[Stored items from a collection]

[Start of Attachment]

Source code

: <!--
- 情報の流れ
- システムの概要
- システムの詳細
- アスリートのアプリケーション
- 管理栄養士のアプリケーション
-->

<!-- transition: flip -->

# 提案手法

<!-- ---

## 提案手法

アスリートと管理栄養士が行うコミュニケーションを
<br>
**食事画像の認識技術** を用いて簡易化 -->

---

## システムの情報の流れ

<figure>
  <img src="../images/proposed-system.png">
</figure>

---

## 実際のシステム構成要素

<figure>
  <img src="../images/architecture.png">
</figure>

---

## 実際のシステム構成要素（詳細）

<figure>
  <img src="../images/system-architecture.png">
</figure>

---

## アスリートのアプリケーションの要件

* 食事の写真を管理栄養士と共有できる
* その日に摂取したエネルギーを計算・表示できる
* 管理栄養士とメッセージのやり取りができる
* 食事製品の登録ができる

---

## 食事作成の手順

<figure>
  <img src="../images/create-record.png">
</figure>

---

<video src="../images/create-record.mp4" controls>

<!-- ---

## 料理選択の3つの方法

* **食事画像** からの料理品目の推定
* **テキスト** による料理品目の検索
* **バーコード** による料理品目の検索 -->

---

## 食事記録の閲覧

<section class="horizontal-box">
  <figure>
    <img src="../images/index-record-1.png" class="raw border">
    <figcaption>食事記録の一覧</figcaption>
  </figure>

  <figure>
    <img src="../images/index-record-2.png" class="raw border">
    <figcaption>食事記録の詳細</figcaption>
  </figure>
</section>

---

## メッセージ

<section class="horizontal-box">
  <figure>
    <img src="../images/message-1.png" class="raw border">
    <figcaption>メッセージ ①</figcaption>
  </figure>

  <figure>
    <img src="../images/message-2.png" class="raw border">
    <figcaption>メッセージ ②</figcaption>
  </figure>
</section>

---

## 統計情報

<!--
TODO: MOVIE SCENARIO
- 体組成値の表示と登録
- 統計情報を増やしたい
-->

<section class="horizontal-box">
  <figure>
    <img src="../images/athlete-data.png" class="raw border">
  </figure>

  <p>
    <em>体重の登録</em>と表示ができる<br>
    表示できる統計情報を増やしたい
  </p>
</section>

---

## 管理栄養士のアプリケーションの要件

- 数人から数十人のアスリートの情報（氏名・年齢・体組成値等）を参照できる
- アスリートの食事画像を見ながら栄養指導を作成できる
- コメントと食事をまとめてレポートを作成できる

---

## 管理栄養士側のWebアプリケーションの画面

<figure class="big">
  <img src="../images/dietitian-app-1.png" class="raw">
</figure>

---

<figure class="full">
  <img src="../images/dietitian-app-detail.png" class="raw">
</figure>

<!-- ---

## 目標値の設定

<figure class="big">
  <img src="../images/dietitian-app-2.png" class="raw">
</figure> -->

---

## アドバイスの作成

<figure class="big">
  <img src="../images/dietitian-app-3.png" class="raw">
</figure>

[End of Attachment]

HOW TO COMPLETE THIS TASK: All entries shown above should be printed again exactly.

ANSWER TO THIS PROBLEM:
Source code

: <!--
- 情報の流れ
- システムの概要
- システムの詳細
- アスリートのアプリケーション
- 管理栄養士のアプリケーション
-->

<!-- transition: flip -->

# 提案手法

<!-- ---

## 提案手法

アスリートと管理栄養士が行うコミュニケーションを
<br>
**食事画像の認識技術** を用いて簡易化 -->

---

## システムの情報の流れ

<figure>
  <img src="../images/proposed-system.png">
</figure>

---

## 実際のシステム構成要素

<figure>
  <img src="../images/architecture.png">
</figure>

---

## 実際のシステム構成要素（詳細）

<figure>
  <img src="../images/system-architecture.png">
</figure>

---

## アスリートのアプリケーションの要件

* 食事の写真を管理栄養士と共有できる
* その日に摂取したエネルギーを計算・表示できる
* 管理栄養士とメッセージのやり取りができる
* 食事製品の登録ができる

---

## 食事作成の手順

<figure>
  <img src="../images/create-record.png">
</figure>

---

<video src="../images/create-record.mp4" controls>

<!-- ---

## 料理選択の3つの方法

* **食事画像** からの料理品目の推定
* **テキスト** による料理品目の検索
* **バーコード** による料理品目の検索 -->

---

## 食事記録の閲覧

<section class="horizontal-box">
  <figure>
    <img src="../images/index-record-1.png" class="raw border">
    <figcaption>食事記録の一覧</figcaption>
  </figure>

  <figure>
    <img src="../images/index-record-2.png" class="raw border">
    <figcaption>食事記録の詳細</figcaption>
  </figure>
</section>

---

## メッセージ

<section class="horizontal-box">
  <figure>
    <img src="../images/message-1.png" class="raw border">
    <figcaption>メッセージ ①</figcaption>
  </figure>

  <figure>
    <img src="../images/message-2.png" class="raw border">
    <figcaption>メッセージ ②</figcaption>
  </figure>
</section>

---

## 統計情報

<!--
TODO: MOVIE SCENARIO
- 体組成値の表示と登録
- 統計情報を増やしたい
-->

<section class="horizontal-box">
  <figure>
    <img src="../images/athlete-data.png" class="raw border">
  </figure>

  <p>
    <em>体重の登録</em>と表示ができる<br>
    表示できる統計情報を増やしたい
  </p>
</section>

---

## 管理栄養士のアプリケーションの要件

- 数人から数十人のアスリートの情報（氏名・年齢・体組成値等）を参照できる
- アスリートの食事画像を見ながら栄養指導を作成できる
- コメントと食事をまとめてレポートを作成できる

---

## 管理栄養士側のWebアプリケーションの画面

<figure class="big">
  <img src="../images/dietitian-app-1.png" class="raw">
</figure>

---

<figure class="full">
  <img src="../images/dietitian-app-detail.png" class="raw">
</figure>

<!-- ---

## 目標値の設定

<figure class="big">
  <img src="../images/dietitian-app-2.png" class="raw">
</figure> -->

---

## アドバイスの作成

<figure class="big">
  <img src="../images/dietitian-app-3.png" class="raw">
</figure>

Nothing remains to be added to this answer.